▸ Stored data entries
══════
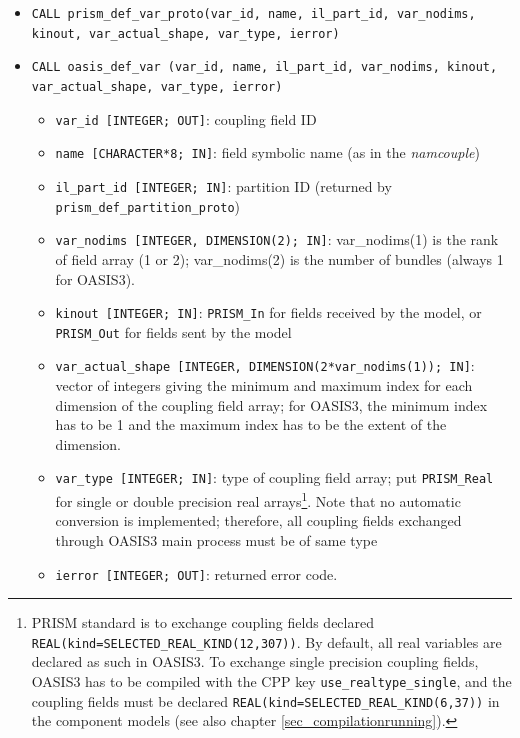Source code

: \begin{itemize}

\item {\tt CALL prism\_def\_var\_proto(var\_id, name, il\_part\_id,
  var\_nodims, kinout, var\_actual\_shape, var\_type, ierror)}
\item {\tt CALL oasis\_def\_var       (var\_id, name, il\_part\_id,
  var\_nodims, kinout, var\_actual\_shape, var\_type, ierror)}

\begin{itemize}
 \item {\tt var\_id [INTEGER; OUT]}: coupling field ID
 \item {\tt name [CHARACTER*8; IN]}: field symbolic name (as in the
   {\it namcouple})
 \item {\tt il\_part\_id [INTEGER; IN]}: partition ID (returned by
   {\tt prism\_def\_partition\-\_proto})
 \item {\tt var\_nodims [INTEGER, DIMENSION(2); IN]}: var\_nodims(1) is
   the rank of field array (1 or 2); var\_nodims(2) is the number of
   bundles (always 1 for OASIS3). 
 \item {\tt kinout [INTEGER; IN]}: {\tt PRISM\_In} for fields received by
   the model, or {\tt PRISM\_Out} for fields sent by the model 
 \item {\tt var\_actual\_shape [INTEGER, DIMENSION(2*var\_nodims(1)); IN]}: 
   vector of integers giving the minimum and maximum index for each
   dimension of the coupling field array; for OASIS3, the minimum
   index has to be 1 and the maximum index has to be the extent of the
   dimension.
 \item {\tt var\_type [INTEGER; IN]}: type of coupling field array;
   put {\tt PRISM\_Real} for single or double precision real
   arrays\footnote{PRISM standard is to exchange coupling fields
   declared {\tt REAL(kind=SELECTED\_REAL\_KIND(12,307))}. By default,
   all real variables are declared as such in OASIS3. To exchange
   single precision coupling fields, OASIS3 has to be compiled with
   the CPP key {\tt use\_realtype\_single}, and the coupling fields
   must be declared {\tt REAL(kind=SELECTED\_REAL\_KIND(6,37))} in the
   component models (see also chapter \ref{sec_compilationrunning}).}. 
   Note that no automatic conversion is implemented;
   therefore, all coupling fields exchanged through OASIS3 main
   process must be of same type
 \item {\tt ierror [INTEGER; OUT]}: returned error code. 
\end{itemize}
\end{itemize}

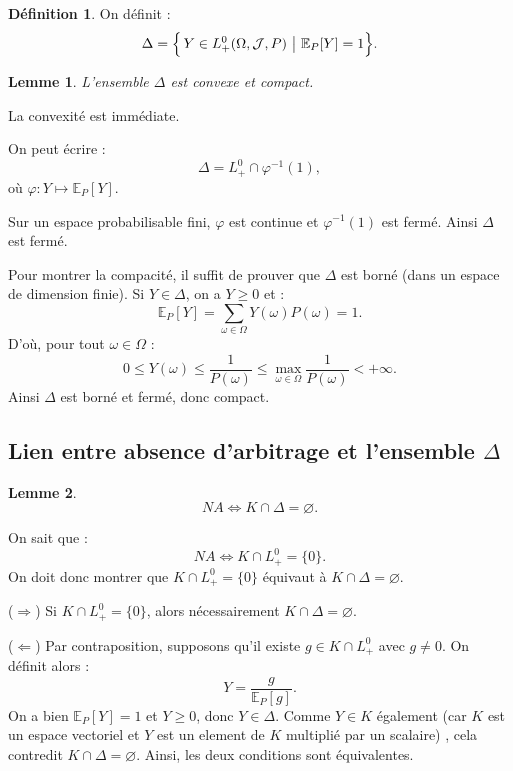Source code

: \documentclass[12pt,a4paper]{article}
\makeatletter
\numberwithin{equation}{section}
\theoremstyle{plain} %
\newtheorem{lemme}{Lemme}
\theoremstyle{definition} %
\newtheorem{definition}{Définition}          %
\theoremstyle{remark} %
\theoremstyle{myexample}
\theoremstyle{definition}
\renewenvironment{proof}[1][\proofname]{%
  \par\vspace{0.8em}%
  \pushQED{\qed}%
  \normalfont\color{cyan}%
  \topsep6\p@\@plus6\p@\relax
  \trivlist
  \item[\hskip\labelsep\bfseries\color{cyan}#1\@addpunct{.}]\ignorespaces
}{%
  \popQED\endtrivlist\vspace{0.8em}%
}
\makeatother
\begin{document}
\begin{definition}
On définit :
\[
\Delta = \Bigl\{\, Y \in L_+^0(\Omega, \mathcal{J}, P) \ \big|\ \mathbb{E}_P[Y] = 1 \Bigr\}.
\]
\end{definition}

\begin{lemme}
L’ensemble $\Delta$ est convexe et compact.
\end{lemme}

\begin{proof}
La convexité est immédiate.

On peut écrire :
\[
\Delta = L_+^0 \cap \varphi^{-1}(1),
\]
où $\varphi : Y \mapsto \mathbb{E}_P[Y]$.

Sur un espace probabilisable fini, $\varphi$ est continue et $\varphi^{-1}(1)$ est fermé.  
Ainsi $\Delta$ est fermé.

Pour montrer la compacité, il suffit de prouver que $\Delta$ est borné (dans un espace de dimension finie).  
Si $Y \in \Delta$, on a $Y \ge 0$ et :
\[
\mathbb{E}_P[Y] = \sum_{\omega \in \Omega} Y(\omega) P(\omega) = 1.
\]
D’où, pour tout $\omega \in \Omega$ :
\[
0 \le Y(\omega) \le \frac{1}{P(\omega)} \le \max_{\omega \in \Omega} \frac{1}{P(\omega)} < +\infty.
\]
Ainsi $\Delta$ est borné et fermé, donc compact.
\end{proof}

\subsection{Lien entre absence d’arbitrage et l’ensemble $\Delta$}

\begin{lemme}
\[
NA \Longleftrightarrow K \cap \Delta = \varnothing.
\]
\end{lemme}

\begin{proof}
On sait que :
\[
NA \Longleftrightarrow K \cap L_+^0 = \{0\}.
\]
On doit donc montrer que $K \cap L_+^0 = \{0\}$ équivaut à $K \cap \Delta = \varnothing$.

\medskip
\noindent
($\Rightarrow$)  
Si $K \cap L_+^0 = \{0\}$, alors nécessairement $K \cap \Delta = \varnothing$.

\medskip
\noindent
($\Leftarrow$)  
Par contraposition, supposons qu’il existe $g \in K \cap L_+^0$ avec $g \neq 0$.  
On définit alors :
\[
Y = \frac{g}{\mathbb{E}_P[g]}.
\]
On a bien $\mathbb{E}_P[Y] = 1$ et $Y \ge 0$, donc $Y \in \Delta$.  
Comme $Y \in K$ également (car $K$ est un espace vectoriel et $Y$ est un element de $K$ multiplié par un scalaire)  , cela contredit $K \cap \Delta = \varnothing$.  
Ainsi, les deux conditions sont équivalentes.
\end{proof}
\end{document}
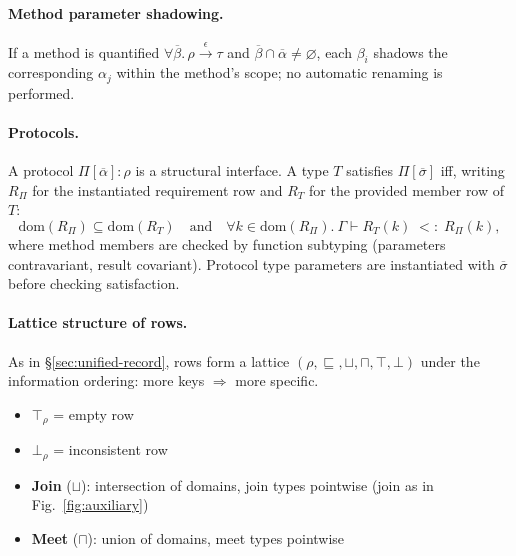 \paragraph{Method parameter shadowing.}
If a method is quantified $\forall\overline{\beta}.\,\rho \xrightarrow{\epsilon} \tau$ and $\overline{\beta} \cap \overline{\alpha} \neq \varnothing$, each $\beta_i$ shadows the corresponding $\alpha_j$ within the method’s scope; no automatic renaming is performed.

\paragraph{Protocols.}
A protocol $\Pi[\overline{\alpha}]: \rho$ is a structural interface.
A type $T$ satisfies $\Pi[\overline{\sigma}]$ iff, writing $R_\Pi$ for the instantiated requirement row and $R_T$ for the provided member row of $T$:
\[
\mathrm{dom}(R_\Pi) \subseteq \mathrm{dom}(R_T)
\quad\text{and}\quad
\forall k \in \mathrm{dom}(R_\Pi).\ \Gamma \vdash R_T(k) \;<:\; R_\Pi(k),
\]
where method members are checked by function subtyping (parameters contravariant, result covariant). Protocol type parameters are instantiated with $\overline{\sigma}$ before checking satisfaction.

\paragraph{Lattice structure of rows.}
As in \S\ref{sec:unified-record}, rows form a lattice $(\mathcal{\rho}, \sqsubseteq, \sqcup, \sqcap, \top, \bot)$ under the information ordering: more keys $\Rightarrow$ more specific.
\begin{itemize}
  \item $\top_\rho$ = empty row
  \item $\bot_\rho$ = inconsistent row
  \item \textbf{Join} ($\sqcup$): intersection of domains, join types pointwise (join as in Fig.~\ref{fig:auxiliary})
  \item \textbf{Meet} ($\sqcap$): union of domains, meet types pointwise
\end{itemize}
══════
▸ Work required
Line count for the string "returned": please say how many lines in the entries above contain it, with no other words.

▸ Response to this exercise
2